当研究所が行っている防災マップづくりの一コマ。実際に地域を歩いて確認するところから始まる。

 災害対策として、地域の危険な場所を洗い出してそこから早めに避難するというのは割と言われるようになってきていますが、避難する道をどうするかということと、その道が安全かどうかの点検までちゃんとできていますか。
 実は同じ避難所に避難するとしても、大雨と地震では避難に使える経路が異なることが殆どです。
 例えば、大雨では低地では無く高い場所を繋いで避難を考える必要がありますし、地震では地面の高さよりも周囲の構造物が壊れたり倒れたりしないことが重要です。
 そういった避難経路の情報というのは、意識しながら実際に歩いてみないとわからないことがたくさんありますので、実際に歩いてみて、逃げるための道、逃げ道マップを作っておく必要があるのです。
 地域の安全点検とあわせて、実際に歩いてみて確認してみること。
 地図上では歩けるはずなのに、道がでこぼこだったり、溝があったり、草に埋もれていたり、急な坂道の連続だったりと、逃げ道を決めるのは案外と大変なことがわかると思います。
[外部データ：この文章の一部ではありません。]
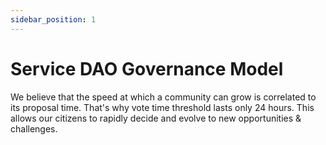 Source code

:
 ```yaml
---
sidebar_position: 1
---
```


# Service DAO Governance Model

We believe that the speed at which a community can grow is correlated to its proposal time. That's why vote time threshold lasts only 24 hours. This allows our citizens to rapidly decide and evolve to new opportunities & challenges.
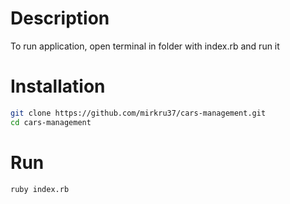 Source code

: # Description
To run application, open terminal in folder with index.rb and run it

# Installation
```bash
git clone https://github.com/mirkru37/cars-management.git
cd cars-management

```
# Run
```bash
ruby index.rb
```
 その上で災害の種類に合わせて逃げ道を変更するのは、正直言って大変な作業になります。
 ただ、大きな災害時には避難中に遭難してしまうことがよく起きていますので、それを防ぐためにはこういった作業が必要です。
 危険なくらい暑い時期ですので、日中出歩くわけにはいかないかもしれませんが、早朝や夕方、ご家族や友人と一緒に散歩しながら逃げ道を確認してみるのもよいのではないでしょうか。

ハザードマップを確認しよう

2019年に実施した当研究所の防災マップ作りの一シーン。ハザードマップを確認するだけで無く、実際に歩いてみないとわからないことも多い。

 そろそろ梅雨の声が聞こえてくる時期になりました。
 ここ数年は毎年どこかで大雨による災害が発生していますが、あなた自身の備えはできていますか。そして、安全な場所の確認はできていますか。
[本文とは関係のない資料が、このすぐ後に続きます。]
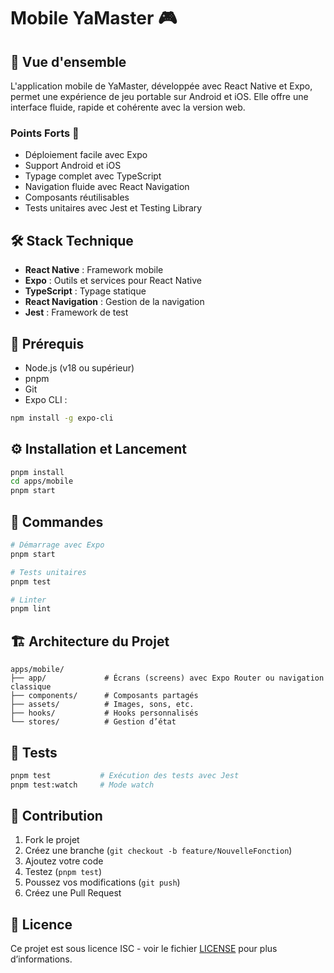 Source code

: # Mobile YaMaster 🎮

## 🌟 Vue d'ensemble

L'application mobile de YaMaster, développée avec React Native et Expo, permet une expérience de jeu portable sur Android et iOS. Elle offre une interface fluide, rapide et cohérente avec la version web.

### Points Forts 💪

- Déploiement facile avec Expo
- Support Android et iOS
- Typage complet avec TypeScript
- Navigation fluide avec React Navigation
- Composants réutilisables
- Tests unitaires avec Jest et Testing Library

## 🛠 Stack Technique

- **React Native** : Framework mobile
- **Expo** : Outils et services pour React Native
- **TypeScript** : Typage statique
- **React Navigation** : Gestion de la navigation
- **Jest** : Framework de test

## 🚀 Prérequis

- Node.js (v18 ou supérieur)
- pnpm
- Git
- Expo CLI :

```bash
npm install -g expo-cli
```

## ⚙️ Installation et Lancement

```bash
pnpm install
cd apps/mobile
pnpm start
```

## 📱 Commandes

```bash
# Démarrage avec Expo
pnpm start

# Tests unitaires
pnpm test

# Linter
pnpm lint
```

## 🏗 Architecture du Projet

```shell
apps/mobile/
├── app/             # Écrans (screens) avec Expo Router ou navigation classique
├── components/      # Composants partagés
├── assets/          # Images, sons, etc.
├── hooks/           # Hooks personnalisés
└── stores/          # Gestion d’état
```

## 🧪 Tests

```bash
pnpm test           # Exécution des tests avec Jest
pnpm test:watch     # Mode watch
```

## 🤝 Contribution

1. Fork le projet
2. Créez une branche (`git checkout -b feature/NouvelleFonction`)
3. Ajoutez votre code
4. Testez (`pnpm test`)
5. Poussez vos modifications (`git push`)
6. Créez une Pull Request

## 📝 Licence

Ce projet est sous licence ISC - voir le fichier [LICENSE](LICENSE) pour plus d’informations.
 自分が長時間過ごすところ、例えば自宅や職場、学校がどのような場所にあってどこに避難すれば安全なのかを知る一つとしてハザードマップがあります。
 浸水害、土砂災害の危険区域が色分けされていて、その場所でどのような危険があるのかが見ればわかるようになっています。
 もし自分のいる場所が安全を確保できない場所であるなら、安全を確保できる場所、例えば指定避難所までの安全な道順を確認してください。
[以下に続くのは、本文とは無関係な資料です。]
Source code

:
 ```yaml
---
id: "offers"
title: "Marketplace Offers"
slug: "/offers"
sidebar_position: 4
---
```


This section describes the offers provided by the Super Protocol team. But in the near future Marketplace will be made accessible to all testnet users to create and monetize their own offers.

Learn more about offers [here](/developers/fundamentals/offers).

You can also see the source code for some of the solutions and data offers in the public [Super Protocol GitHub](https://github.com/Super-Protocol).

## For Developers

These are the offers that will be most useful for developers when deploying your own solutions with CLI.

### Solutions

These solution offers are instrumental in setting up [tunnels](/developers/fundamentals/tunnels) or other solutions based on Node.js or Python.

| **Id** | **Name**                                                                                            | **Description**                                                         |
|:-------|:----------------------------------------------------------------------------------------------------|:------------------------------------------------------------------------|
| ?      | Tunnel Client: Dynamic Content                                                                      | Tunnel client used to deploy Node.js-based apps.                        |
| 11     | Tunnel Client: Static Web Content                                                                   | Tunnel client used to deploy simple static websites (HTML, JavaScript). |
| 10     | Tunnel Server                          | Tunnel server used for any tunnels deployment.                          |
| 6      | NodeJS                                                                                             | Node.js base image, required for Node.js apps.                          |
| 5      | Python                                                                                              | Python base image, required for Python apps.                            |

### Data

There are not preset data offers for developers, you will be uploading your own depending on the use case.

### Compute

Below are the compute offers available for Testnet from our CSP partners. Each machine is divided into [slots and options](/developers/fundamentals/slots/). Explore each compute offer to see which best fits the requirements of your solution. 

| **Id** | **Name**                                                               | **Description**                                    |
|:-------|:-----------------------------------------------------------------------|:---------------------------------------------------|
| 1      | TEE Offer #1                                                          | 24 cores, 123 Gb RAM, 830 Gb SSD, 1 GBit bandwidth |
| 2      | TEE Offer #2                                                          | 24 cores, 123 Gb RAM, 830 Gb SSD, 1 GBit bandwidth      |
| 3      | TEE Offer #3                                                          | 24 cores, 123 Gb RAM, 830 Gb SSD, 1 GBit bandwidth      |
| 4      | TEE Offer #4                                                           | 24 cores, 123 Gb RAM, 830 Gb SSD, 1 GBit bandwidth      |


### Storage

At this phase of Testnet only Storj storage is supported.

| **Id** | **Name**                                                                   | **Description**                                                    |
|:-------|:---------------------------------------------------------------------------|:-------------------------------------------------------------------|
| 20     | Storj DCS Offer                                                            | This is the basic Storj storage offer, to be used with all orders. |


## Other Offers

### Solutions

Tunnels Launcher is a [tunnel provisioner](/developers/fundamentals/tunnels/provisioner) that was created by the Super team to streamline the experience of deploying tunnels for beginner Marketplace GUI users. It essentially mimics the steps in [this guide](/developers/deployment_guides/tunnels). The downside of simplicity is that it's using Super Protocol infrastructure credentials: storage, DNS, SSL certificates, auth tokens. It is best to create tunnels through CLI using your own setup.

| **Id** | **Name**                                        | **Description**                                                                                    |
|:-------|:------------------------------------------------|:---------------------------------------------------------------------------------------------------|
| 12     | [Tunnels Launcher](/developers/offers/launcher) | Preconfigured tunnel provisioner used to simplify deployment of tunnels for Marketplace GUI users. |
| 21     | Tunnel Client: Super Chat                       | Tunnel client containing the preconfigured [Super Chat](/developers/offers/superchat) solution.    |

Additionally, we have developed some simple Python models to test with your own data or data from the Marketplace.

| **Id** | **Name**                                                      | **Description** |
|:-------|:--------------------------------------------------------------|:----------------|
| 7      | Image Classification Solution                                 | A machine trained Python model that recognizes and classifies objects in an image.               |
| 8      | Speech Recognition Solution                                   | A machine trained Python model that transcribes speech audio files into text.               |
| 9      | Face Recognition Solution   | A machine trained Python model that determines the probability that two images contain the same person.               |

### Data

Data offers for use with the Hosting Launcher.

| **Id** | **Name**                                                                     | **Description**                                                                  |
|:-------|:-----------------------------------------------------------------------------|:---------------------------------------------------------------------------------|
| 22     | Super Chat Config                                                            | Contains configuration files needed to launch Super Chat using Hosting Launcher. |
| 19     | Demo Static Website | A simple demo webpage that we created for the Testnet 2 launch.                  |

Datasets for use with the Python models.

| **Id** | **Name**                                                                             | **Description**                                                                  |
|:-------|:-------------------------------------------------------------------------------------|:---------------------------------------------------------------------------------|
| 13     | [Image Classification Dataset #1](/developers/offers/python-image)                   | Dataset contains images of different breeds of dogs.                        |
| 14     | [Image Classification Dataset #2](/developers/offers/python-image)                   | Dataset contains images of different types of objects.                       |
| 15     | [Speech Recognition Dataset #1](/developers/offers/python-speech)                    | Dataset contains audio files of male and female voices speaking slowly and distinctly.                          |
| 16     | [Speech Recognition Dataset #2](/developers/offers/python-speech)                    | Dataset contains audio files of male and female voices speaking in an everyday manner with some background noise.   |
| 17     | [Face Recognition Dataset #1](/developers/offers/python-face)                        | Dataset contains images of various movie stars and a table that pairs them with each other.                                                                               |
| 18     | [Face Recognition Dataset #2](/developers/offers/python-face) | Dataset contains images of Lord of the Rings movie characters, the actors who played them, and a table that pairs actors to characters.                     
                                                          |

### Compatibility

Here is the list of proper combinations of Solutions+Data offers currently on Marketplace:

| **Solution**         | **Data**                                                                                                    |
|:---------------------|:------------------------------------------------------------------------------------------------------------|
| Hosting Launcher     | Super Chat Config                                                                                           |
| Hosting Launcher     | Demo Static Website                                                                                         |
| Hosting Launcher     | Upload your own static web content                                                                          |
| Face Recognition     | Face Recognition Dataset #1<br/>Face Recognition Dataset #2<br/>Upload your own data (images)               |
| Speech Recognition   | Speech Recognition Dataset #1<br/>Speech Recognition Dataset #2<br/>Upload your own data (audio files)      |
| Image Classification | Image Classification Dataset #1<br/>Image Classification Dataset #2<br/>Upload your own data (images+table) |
 もしも浸水害や土砂災害の危険地帯を避けて避難することが無理なら、どのタイミングで避難を開始するのかについて決めておきましょう。
 災害は必ずしもハザードマップのとおりに起きるとは限りませんが、ある条件下で災害が起きそうな場所について一目で分かるようにしたものですから目安にはなります。
ハザードマップに普段の生活で感じている危ない場所を書き込んでいくことで、より安全な自分だけのハザードマップを作ることができます。
 大雨が降る前に、一度ハザードマップを確認し、念のために避難経路を一度歩いてみてください。
 災害は待ってくれません。安全なときに自分の安全を確保するようにしましょう。